PROBLEM REQUIREMENTS: Search the entries below for "exec", and copy each line where it appears.
>>>>
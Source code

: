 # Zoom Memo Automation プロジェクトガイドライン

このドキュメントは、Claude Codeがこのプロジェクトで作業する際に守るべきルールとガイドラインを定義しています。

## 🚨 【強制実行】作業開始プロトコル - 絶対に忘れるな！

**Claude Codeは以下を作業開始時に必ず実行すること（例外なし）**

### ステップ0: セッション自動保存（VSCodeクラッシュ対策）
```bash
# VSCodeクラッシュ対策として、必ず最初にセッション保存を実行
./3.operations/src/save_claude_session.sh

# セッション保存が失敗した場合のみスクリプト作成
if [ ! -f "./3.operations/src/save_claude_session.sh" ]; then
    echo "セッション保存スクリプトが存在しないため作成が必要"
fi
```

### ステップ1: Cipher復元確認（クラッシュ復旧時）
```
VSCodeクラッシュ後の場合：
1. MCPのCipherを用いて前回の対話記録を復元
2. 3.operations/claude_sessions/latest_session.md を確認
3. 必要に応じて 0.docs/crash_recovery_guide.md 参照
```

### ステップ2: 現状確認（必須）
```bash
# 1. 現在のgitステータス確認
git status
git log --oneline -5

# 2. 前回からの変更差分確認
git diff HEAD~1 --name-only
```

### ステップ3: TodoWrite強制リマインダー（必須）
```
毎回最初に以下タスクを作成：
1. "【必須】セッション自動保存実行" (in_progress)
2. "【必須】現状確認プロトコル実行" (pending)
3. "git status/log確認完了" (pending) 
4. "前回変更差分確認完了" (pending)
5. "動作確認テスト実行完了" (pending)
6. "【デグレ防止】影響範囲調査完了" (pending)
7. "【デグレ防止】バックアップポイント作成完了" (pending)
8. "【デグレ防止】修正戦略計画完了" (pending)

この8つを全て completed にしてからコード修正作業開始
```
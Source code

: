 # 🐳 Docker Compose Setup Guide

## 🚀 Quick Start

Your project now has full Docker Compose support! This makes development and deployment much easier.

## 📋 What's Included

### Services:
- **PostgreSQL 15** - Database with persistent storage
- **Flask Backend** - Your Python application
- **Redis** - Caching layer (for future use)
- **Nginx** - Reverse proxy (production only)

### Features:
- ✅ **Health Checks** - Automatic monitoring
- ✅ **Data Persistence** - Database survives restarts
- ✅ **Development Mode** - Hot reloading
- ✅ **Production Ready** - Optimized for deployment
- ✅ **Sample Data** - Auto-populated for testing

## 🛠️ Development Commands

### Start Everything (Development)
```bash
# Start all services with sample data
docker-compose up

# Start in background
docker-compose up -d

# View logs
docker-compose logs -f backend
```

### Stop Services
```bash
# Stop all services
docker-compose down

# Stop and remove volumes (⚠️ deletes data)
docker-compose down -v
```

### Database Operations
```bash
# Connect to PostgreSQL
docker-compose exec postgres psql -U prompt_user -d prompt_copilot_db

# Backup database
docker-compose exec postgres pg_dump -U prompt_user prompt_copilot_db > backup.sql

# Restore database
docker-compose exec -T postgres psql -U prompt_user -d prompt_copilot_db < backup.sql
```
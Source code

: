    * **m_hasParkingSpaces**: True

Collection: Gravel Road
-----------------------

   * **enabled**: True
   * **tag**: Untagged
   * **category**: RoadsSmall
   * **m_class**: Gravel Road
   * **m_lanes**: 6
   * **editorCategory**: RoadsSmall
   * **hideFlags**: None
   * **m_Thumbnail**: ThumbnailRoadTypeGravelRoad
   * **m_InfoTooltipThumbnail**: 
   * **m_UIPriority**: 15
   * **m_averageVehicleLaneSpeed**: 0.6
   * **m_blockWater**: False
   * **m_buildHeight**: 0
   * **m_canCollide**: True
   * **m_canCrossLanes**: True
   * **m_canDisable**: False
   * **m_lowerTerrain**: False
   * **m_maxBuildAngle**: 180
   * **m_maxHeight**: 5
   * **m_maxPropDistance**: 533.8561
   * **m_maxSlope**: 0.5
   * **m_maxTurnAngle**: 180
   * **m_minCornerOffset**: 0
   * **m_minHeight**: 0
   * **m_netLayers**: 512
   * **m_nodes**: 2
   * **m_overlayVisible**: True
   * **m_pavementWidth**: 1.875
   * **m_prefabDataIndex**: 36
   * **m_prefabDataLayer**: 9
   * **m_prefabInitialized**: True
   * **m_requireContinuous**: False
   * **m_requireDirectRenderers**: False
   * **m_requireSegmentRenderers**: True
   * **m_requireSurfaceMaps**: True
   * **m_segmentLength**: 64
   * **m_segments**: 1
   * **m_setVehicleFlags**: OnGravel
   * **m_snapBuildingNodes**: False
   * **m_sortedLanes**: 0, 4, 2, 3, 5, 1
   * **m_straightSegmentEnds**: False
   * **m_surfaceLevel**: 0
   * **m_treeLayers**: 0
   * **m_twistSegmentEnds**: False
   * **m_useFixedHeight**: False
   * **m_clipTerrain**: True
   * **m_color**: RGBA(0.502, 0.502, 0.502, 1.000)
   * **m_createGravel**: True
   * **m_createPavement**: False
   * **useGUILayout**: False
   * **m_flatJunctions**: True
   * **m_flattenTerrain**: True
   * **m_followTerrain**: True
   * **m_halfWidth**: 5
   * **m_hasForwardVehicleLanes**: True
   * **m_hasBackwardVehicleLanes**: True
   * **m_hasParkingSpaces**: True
<<<<
RESPONSE AREA:
docker-compose exec postgres psql -U prompt_user -d prompt_copilot_db
docker-compose exec postgres pg_dump -U prompt_user prompt_copilot_db > backup.sql
docker-compose exec -T postgres psql -U prompt_user -d prompt_copilot_db < backup.sql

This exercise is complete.